Work instruction →
Search the records for the word "eder" and copy every line in which it occurs.

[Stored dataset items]
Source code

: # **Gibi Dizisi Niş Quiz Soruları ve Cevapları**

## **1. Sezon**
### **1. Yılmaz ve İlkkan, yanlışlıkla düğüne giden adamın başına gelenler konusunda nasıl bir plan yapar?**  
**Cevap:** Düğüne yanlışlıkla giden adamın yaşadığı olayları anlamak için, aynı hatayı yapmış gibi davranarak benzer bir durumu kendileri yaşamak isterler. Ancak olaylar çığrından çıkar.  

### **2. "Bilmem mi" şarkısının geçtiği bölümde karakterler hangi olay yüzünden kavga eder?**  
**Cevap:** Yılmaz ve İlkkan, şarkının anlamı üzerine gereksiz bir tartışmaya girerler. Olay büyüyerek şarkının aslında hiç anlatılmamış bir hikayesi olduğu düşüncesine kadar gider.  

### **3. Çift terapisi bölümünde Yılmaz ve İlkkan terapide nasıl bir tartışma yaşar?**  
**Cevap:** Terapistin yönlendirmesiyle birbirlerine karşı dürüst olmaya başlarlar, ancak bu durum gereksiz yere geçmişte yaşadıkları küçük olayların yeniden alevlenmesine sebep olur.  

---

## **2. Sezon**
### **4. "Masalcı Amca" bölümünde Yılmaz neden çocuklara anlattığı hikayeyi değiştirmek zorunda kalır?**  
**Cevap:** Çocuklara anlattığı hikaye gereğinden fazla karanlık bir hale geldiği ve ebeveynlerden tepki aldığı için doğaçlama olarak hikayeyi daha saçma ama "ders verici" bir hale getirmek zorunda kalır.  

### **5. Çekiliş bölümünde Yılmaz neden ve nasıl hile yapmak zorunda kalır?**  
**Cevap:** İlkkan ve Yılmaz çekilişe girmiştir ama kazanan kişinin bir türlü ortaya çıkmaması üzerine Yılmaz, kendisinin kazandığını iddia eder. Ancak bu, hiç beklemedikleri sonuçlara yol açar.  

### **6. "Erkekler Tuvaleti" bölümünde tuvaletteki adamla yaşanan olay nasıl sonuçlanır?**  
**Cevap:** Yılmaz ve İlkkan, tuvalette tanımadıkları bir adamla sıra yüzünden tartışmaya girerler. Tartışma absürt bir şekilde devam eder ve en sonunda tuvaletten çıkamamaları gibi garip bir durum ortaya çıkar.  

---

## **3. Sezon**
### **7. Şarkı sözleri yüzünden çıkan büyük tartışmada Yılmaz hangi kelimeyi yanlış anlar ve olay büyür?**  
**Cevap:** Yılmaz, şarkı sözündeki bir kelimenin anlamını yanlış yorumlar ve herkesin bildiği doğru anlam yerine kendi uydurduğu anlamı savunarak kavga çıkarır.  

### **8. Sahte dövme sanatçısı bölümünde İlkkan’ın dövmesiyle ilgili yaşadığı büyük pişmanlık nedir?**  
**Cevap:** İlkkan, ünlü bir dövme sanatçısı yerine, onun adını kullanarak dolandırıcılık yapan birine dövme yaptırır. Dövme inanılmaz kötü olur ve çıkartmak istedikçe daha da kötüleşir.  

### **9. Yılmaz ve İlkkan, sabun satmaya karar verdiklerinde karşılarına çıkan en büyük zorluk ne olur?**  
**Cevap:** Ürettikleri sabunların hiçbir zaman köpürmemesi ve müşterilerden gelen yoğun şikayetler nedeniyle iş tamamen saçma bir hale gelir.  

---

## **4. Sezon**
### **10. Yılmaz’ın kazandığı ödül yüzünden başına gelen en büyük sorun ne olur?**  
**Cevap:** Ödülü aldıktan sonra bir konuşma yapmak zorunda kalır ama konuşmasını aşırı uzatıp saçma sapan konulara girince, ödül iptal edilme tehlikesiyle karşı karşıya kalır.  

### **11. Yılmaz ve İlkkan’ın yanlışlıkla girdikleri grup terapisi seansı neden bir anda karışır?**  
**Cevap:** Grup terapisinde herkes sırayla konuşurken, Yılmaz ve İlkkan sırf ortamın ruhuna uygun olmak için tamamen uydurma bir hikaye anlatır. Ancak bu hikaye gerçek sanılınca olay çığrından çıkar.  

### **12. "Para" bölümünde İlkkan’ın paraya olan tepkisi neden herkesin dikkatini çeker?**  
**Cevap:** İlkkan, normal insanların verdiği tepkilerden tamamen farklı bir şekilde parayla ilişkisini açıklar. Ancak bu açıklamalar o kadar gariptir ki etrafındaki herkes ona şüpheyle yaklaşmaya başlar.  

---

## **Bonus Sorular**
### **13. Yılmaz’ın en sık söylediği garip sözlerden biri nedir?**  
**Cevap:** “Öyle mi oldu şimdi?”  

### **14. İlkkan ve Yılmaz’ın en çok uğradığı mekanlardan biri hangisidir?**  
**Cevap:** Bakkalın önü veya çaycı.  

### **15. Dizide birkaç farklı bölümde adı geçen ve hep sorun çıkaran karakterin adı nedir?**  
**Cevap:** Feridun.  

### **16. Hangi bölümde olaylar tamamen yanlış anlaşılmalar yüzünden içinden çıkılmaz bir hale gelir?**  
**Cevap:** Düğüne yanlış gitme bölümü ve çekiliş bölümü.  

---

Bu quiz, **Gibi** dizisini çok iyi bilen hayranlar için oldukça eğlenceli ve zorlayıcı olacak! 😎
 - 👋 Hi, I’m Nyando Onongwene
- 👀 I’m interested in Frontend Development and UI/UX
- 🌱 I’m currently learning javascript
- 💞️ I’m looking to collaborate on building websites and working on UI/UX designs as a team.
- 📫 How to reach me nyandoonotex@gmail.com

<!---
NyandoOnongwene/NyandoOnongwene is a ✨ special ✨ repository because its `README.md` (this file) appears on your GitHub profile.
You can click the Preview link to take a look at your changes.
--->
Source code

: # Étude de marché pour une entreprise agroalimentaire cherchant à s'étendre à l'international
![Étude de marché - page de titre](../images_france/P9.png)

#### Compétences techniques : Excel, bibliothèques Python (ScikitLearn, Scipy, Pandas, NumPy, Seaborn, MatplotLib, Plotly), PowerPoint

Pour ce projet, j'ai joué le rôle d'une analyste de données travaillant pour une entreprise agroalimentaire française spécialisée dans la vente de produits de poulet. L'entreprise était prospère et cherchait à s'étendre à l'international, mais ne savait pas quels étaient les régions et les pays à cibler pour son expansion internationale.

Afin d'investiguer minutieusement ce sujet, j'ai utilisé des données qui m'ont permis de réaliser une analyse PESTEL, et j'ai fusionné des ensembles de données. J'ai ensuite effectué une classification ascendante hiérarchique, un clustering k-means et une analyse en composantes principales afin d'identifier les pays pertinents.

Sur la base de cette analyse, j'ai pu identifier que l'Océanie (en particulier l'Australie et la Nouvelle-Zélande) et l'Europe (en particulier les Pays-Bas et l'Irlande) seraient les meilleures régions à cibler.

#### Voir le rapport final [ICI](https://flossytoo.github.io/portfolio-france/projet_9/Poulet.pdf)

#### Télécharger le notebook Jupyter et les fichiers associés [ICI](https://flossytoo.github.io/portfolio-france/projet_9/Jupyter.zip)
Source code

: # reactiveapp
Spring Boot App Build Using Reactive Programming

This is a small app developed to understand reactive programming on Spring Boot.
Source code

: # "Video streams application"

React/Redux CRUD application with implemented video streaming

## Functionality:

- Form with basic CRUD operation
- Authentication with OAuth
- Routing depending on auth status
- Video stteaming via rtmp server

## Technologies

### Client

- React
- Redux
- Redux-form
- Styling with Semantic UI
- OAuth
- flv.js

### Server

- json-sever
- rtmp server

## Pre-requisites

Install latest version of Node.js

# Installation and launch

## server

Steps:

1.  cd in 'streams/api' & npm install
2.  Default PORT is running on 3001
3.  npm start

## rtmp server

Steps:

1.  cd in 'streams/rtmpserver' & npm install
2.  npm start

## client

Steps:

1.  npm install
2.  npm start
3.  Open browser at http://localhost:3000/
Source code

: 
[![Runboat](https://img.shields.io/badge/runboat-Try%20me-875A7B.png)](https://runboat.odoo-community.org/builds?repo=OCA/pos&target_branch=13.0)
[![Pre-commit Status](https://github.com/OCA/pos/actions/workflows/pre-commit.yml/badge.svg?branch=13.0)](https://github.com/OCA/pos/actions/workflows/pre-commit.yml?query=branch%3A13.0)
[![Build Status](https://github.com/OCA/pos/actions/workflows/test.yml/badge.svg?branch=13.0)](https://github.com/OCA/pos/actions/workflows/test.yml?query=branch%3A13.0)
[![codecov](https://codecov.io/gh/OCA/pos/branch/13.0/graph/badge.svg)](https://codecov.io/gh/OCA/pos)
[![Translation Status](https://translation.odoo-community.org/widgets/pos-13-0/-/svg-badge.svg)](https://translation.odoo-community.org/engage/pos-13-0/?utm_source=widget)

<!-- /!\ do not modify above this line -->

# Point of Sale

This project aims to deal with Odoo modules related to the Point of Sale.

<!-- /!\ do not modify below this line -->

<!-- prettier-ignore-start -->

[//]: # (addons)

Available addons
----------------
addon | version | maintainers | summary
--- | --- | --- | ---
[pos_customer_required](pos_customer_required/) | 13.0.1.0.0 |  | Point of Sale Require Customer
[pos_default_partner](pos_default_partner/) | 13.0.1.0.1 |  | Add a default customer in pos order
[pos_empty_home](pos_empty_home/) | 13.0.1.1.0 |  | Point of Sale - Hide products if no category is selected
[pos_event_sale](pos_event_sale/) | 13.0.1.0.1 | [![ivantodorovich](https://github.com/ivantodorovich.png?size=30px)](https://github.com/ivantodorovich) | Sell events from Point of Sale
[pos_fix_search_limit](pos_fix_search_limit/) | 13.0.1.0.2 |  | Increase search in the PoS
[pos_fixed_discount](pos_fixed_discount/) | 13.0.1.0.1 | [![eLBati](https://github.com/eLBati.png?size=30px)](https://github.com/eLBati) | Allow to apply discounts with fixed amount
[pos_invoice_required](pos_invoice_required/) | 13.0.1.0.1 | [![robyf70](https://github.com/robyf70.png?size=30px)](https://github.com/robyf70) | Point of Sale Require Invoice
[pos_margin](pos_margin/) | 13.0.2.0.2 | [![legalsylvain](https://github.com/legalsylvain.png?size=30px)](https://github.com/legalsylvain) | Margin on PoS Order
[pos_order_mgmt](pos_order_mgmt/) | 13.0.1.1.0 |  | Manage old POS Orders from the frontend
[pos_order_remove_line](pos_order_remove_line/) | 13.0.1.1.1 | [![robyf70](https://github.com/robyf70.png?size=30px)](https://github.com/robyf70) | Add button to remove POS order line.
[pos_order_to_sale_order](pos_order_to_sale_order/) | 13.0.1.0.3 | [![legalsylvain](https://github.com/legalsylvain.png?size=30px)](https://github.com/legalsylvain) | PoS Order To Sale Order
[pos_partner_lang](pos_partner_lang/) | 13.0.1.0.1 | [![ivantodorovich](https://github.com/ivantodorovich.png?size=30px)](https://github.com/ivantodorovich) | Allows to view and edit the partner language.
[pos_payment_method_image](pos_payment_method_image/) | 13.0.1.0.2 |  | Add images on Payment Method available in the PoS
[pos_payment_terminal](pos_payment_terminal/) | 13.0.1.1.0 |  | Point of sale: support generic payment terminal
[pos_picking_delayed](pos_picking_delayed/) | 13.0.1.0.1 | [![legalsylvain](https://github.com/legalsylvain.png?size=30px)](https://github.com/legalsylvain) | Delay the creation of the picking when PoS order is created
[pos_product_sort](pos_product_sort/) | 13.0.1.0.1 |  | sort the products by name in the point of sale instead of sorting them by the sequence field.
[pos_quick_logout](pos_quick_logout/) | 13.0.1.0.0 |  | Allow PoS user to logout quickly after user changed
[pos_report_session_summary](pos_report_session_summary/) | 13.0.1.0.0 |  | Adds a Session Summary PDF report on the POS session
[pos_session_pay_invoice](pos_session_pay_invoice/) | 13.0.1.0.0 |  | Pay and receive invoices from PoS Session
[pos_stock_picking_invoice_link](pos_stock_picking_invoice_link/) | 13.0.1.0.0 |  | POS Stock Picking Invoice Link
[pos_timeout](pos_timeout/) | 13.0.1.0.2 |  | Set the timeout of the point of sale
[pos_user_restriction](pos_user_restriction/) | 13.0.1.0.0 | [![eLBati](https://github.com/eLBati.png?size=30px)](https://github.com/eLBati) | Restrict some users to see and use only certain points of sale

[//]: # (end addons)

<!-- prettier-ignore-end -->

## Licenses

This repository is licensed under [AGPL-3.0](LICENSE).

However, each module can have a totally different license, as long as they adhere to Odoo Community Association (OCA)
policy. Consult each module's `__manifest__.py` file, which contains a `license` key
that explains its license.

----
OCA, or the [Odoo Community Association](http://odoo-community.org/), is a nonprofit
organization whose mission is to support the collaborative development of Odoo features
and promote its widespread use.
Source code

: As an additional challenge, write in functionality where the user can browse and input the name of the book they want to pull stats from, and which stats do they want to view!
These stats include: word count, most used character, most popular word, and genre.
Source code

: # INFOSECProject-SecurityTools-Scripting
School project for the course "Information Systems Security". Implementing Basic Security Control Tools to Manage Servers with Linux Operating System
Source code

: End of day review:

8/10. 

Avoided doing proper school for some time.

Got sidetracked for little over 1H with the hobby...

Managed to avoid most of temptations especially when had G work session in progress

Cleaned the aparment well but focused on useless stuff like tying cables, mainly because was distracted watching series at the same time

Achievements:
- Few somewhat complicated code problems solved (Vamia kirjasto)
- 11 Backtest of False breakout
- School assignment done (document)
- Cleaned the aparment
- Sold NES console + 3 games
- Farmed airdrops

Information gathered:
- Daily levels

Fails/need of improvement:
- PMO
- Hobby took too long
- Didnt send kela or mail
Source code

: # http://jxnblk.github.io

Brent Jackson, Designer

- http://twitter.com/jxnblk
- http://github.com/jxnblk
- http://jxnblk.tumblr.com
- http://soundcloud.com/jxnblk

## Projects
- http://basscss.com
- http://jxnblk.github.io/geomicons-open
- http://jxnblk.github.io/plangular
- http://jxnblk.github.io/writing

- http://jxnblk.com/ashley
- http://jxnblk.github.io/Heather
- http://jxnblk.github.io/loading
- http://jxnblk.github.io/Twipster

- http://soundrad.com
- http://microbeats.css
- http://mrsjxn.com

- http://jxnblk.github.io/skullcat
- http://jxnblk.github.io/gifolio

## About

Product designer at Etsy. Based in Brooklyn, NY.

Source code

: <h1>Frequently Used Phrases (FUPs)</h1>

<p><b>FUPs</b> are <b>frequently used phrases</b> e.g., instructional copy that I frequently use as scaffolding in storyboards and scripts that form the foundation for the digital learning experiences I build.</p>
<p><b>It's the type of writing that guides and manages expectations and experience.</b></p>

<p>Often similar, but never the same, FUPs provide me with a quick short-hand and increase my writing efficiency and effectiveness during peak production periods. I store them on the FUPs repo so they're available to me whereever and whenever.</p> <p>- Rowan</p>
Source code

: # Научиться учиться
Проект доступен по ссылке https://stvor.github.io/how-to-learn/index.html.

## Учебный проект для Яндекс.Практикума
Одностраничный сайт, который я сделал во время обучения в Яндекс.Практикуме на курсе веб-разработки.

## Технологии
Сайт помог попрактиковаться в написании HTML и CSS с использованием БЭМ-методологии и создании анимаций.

Response →
### **2. "Bilmem mi" şarkısının geçtiği bölümde karakterler hangi olay yüzünden kavga eder?**  
**Cevap:** İlkkan ve Yılmaz çekilişe girmiştir ama kazanan kişinin bir türlü ortaya çıkmaması üzerine Yılmaz, kendisinin kazandığını iddia eder. Ancak bu, hiç beklemedikleri sonuçlara yol açar.  
**Cevap:** Yılmaz ve İlkkan, tuvalette tanımadıkları bir adamla sıra yüzünden tartışmaya girerler. Tartışma absürt bir şekilde devam eder ve en sonunda tuvaletten çıkamamaları gibi garip bir durum ortaya çıkar.  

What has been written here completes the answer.